Try it> Print the listing below in its entirety, character for character.

——

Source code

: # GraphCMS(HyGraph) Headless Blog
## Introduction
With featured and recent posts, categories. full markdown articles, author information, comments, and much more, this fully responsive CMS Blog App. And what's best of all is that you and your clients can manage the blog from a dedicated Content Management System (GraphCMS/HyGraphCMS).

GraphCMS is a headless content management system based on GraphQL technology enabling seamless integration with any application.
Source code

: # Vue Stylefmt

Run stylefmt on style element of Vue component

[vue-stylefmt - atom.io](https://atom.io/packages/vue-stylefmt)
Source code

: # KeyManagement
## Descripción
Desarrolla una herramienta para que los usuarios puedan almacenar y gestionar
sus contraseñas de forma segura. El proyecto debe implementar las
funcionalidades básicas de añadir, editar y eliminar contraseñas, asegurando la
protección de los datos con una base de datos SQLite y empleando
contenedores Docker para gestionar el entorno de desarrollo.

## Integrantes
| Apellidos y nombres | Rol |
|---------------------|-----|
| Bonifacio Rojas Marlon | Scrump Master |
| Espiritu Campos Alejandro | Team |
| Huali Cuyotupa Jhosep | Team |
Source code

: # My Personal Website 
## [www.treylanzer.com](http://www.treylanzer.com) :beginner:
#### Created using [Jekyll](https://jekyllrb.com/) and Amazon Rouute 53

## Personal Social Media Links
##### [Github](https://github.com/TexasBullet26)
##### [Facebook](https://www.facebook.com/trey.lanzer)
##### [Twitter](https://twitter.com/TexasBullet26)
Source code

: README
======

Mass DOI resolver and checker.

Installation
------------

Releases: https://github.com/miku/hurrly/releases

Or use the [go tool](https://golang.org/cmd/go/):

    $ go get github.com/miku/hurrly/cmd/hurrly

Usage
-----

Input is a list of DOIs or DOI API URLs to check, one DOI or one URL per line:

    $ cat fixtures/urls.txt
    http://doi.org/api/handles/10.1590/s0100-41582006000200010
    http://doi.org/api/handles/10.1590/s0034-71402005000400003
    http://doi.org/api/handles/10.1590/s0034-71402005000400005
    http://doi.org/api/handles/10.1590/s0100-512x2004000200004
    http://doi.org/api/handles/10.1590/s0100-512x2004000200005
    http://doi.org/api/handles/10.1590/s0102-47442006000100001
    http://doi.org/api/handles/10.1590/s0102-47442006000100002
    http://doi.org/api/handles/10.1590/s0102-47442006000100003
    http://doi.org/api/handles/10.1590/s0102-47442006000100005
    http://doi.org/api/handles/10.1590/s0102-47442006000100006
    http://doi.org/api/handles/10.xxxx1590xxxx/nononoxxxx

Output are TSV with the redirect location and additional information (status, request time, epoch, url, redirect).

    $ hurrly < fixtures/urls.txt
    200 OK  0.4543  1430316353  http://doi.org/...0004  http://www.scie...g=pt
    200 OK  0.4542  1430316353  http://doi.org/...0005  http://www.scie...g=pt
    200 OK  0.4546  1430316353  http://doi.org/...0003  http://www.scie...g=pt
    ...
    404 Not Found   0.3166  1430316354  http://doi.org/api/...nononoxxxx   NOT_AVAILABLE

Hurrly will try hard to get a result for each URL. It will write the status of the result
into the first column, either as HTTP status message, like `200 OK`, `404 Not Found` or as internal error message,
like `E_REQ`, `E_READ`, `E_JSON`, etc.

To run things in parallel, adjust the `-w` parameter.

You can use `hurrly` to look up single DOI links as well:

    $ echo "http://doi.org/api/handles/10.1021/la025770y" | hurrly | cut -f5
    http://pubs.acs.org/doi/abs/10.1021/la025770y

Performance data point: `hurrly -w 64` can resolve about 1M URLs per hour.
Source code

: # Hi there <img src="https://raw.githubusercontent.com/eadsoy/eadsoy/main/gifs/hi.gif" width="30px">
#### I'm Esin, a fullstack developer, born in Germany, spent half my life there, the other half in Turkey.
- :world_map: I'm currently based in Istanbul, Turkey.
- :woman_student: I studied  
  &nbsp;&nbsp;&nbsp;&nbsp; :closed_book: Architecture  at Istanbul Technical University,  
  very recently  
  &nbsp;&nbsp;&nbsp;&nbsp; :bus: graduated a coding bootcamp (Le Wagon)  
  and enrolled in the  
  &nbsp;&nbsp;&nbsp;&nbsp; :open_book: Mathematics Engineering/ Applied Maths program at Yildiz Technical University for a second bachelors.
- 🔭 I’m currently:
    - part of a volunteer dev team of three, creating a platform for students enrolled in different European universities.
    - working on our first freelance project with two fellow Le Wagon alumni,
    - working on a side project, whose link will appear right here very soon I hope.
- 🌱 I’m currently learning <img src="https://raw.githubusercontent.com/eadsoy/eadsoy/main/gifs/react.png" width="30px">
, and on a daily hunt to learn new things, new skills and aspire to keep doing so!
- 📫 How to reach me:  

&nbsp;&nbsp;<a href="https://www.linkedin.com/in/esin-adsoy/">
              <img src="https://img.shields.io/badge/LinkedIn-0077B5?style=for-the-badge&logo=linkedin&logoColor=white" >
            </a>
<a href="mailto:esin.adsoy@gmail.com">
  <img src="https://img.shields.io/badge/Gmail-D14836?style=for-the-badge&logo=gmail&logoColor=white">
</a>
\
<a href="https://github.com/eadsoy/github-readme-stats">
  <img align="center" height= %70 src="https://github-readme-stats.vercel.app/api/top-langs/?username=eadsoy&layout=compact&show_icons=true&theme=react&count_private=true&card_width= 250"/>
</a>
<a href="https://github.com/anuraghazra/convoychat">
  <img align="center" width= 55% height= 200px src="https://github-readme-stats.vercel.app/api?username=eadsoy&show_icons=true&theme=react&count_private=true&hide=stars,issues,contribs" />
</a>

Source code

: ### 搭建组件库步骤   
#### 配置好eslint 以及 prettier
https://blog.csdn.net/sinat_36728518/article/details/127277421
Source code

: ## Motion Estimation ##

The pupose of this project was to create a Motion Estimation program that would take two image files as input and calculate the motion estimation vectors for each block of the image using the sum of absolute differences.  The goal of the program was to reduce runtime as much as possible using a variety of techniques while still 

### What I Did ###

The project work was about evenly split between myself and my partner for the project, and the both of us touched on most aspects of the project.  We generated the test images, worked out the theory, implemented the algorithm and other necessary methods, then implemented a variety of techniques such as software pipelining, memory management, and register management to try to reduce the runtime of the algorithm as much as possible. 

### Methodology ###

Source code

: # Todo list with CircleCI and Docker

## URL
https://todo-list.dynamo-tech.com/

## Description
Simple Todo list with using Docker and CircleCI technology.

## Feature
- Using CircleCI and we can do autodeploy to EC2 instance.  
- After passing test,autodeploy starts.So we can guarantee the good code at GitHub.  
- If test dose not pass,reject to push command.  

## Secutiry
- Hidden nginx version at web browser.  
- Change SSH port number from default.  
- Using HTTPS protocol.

——

Exercise result>
Source code

: # GraphCMS(HyGraph) Headless Blog
## Introduction
With featured and recent posts, categories. full markdown articles, author information, comments, and much more, this fully responsive CMS Blog App. And what's best of all is that you and your clients can manage the blog from a dedicated Content Management System (GraphCMS/HyGraphCMS).

GraphCMS is a headless content management system based on GraphQL technology enabling seamless integration with any application.
Source code

: # Vue Stylefmt

Run stylefmt on style element of Vue component

[vue-stylefmt - atom.io](https://atom.io/packages/vue-stylefmt)
Source code

: # KeyManagement
## Descripción
Desarrolla una herramienta para que los usuarios puedan almacenar y gestionar
sus contraseñas de forma segura. El proyecto debe implementar las
funcionalidades básicas de añadir, editar y eliminar contraseñas, asegurando la
protección de los datos con una base de datos SQLite y empleando
contenedores Docker para gestionar el entorno de desarrollo.

## Integrantes
| Apellidos y nombres | Rol |
|---------------------|-----|
| Bonifacio Rojas Marlon | Scrump Master |
| Espiritu Campos Alejandro | Team |
| Huali Cuyotupa Jhosep | Team |
Source code

: # My Personal Website 
## [www.treylanzer.com](http://www.treylanzer.com) :beginner:
#### Created using [Jekyll](https://jekyllrb.com/) and Amazon Rouute 53

## Personal Social Media Links
##### [Github](https://github.com/TexasBullet26)
##### [Facebook](https://www.facebook.com/trey.lanzer)
##### [Twitter](https://twitter.com/TexasBullet26)
Source code

: README
======

Mass DOI resolver and checker.

Installation
------------

Releases: https://github.com/miku/hurrly/releases

Or use the [go tool](https://golang.org/cmd/go/):

    $ go get github.com/miku/hurrly/cmd/hurrly

Usage
-----

Input is a list of DOIs or DOI API URLs to check, one DOI or one URL per line:

    $ cat fixtures/urls.txt
    http://doi.org/api/handles/10.1590/s0100-41582006000200010
    http://doi.org/api/handles/10.1590/s0034-71402005000400003
    http://doi.org/api/handles/10.1590/s0034-71402005000400005
    http://doi.org/api/handles/10.1590/s0100-512x2004000200004
    http://doi.org/api/handles/10.1590/s0100-512x2004000200005
    http://doi.org/api/handles/10.1590/s0102-47442006000100001
    http://doi.org/api/handles/10.1590/s0102-47442006000100002
    http://doi.org/api/handles/10.1590/s0102-47442006000100003
    http://doi.org/api/handles/10.1590/s0102-47442006000100005
    http://doi.org/api/handles/10.1590/s0102-47442006000100006
    http://doi.org/api/handles/10.xxxx1590xxxx/nononoxxxx

Output are TSV with the redirect location and additional information (status, request time, epoch, url, redirect).

    $ hurrly < fixtures/urls.txt
    200 OK  0.4543  1430316353  http://doi.org/...0004  http://www.scie...g=pt
    200 OK  0.4542  1430316353  http://doi.org/...0005  http://www.scie...g=pt
    200 OK  0.4546  1430316353  http://doi.org/...0003  http://www.scie...g=pt
    ...
    404 Not Found   0.3166  1430316354  http://doi.org/api/...nononoxxxx   NOT_AVAILABLE

Hurrly will try hard to get a result for each URL. It will write the status of the result
into the first column, either as HTTP status message, like `200 OK`, `404 Not Found` or as internal error message,
like `E_REQ`, `E_READ`, `E_JSON`, etc.

To run things in parallel, adjust the `-w` parameter.

You can use `hurrly` to look up single DOI links as well:

    $ echo "http://doi.org/api/handles/10.1021/la025770y" | hurrly | cut -f5
    http://pubs.acs.org/doi/abs/10.1021/la025770y

Performance data point: `hurrly -w 64` can resolve about 1M URLs per hour.
Source code

: # Hi there <img src="https://raw.githubusercontent.com/eadsoy/eadsoy/main/gifs/hi.gif" width="30px">
#### I'm Esin, a fullstack developer, born in Germany, spent half my life there, the other half in Turkey.
- :world_map: I'm currently based in Istanbul, Turkey.
- :woman_student: I studied  
  &nbsp;&nbsp;&nbsp;&nbsp; :closed_book: Architecture  at Istanbul Technical University,  
  very recently  
  &nbsp;&nbsp;&nbsp;&nbsp; :bus: graduated a coding bootcamp (Le Wagon)  
  and enrolled in the  
  &nbsp;&nbsp;&nbsp;&nbsp; :open_book: Mathematics Engineering/ Applied Maths program at Yildiz Technical University for a second bachelors.
- 🔭 I’m currently:
    - part of a volunteer dev team of three, creating a platform for students enrolled in different European universities.
    - working on our first freelance project with two fellow Le Wagon alumni,
    - working on a side project, whose link will appear right here very soon I hope.
- 🌱 I’m currently learning <img src="https://raw.githubusercontent.com/eadsoy/eadsoy/main/gifs/react.png" width="30px">
, and on a daily hunt to learn new things, new skills and aspire to keep doing so!
- 📫 How to reach me:  

&nbsp;&nbsp;<a href="https://www.linkedin.com/in/esin-adsoy/">
              <img src="https://img.shields.io/badge/LinkedIn-0077B5?style=for-the-badge&logo=linkedin&logoColor=white" >
            </a>
<a href="mailto:esin.adsoy@gmail.com">
  <img src="https://img.shields.io/badge/Gmail-D14836?style=for-the-badge&logo=gmail&logoColor=white">
</a>
\
<a href="https://github.com/eadsoy/github-readme-stats">
  <img align="center" height= %70 src="https://github-readme-stats.vercel.app/api/top-langs/?username=eadsoy&layout=compact&show_icons=true&theme=react&count_private=true&card_width= 250"/>
</a>
<a href="https://github.com/anuraghazra/convoychat">
  <img align="center" width= 55% height= 200px src="https://github-readme-stats.vercel.app/api?username=eadsoy&show_icons=true&theme=react&count_private=true&hide=stars,issues,contribs" />
</a>

Source code

: ### 搭建组件库步骤   
#### 配置好eslint 以及 prettier
https://blog.csdn.net/sinat_36728518/article/details/127277421
Source code

: ## Motion Estimation ##

The pupose of this project was to create a Motion Estimation program that would take two image files as input and calculate the motion estimation vectors for each block of the image using the sum of absolute differences.  The goal of the program was to reduce runtime as much as possible using a variety of techniques while still 

### What I Did ###

The project work was about evenly split between myself and my partner for the project, and the both of us touched on most aspects of the project.  We generated the test images, worked out the theory, implemented the algorithm and other necessary methods, then implemented a variety of techniques such as software pipelining, memory management, and register management to try to reduce the runtime of the algorithm as much as possible. 

### Methodology ###

Source code

: # Todo list with CircleCI and Docker

## URL
https://todo-list.dynamo-tech.com/

## Description
Simple Todo list with using Docker and CircleCI technology.

## Feature
- Using CircleCI and we can do autodeploy to EC2 instance.  
- After passing test,autodeploy starts.So we can guarantee the good code at GitHub.  
- If test dose not pass,reject to push command.  

## Secutiry
- Hidden nginx version at web browser.  
- Change SSH port number from default.  
- Using HTTPS protocol.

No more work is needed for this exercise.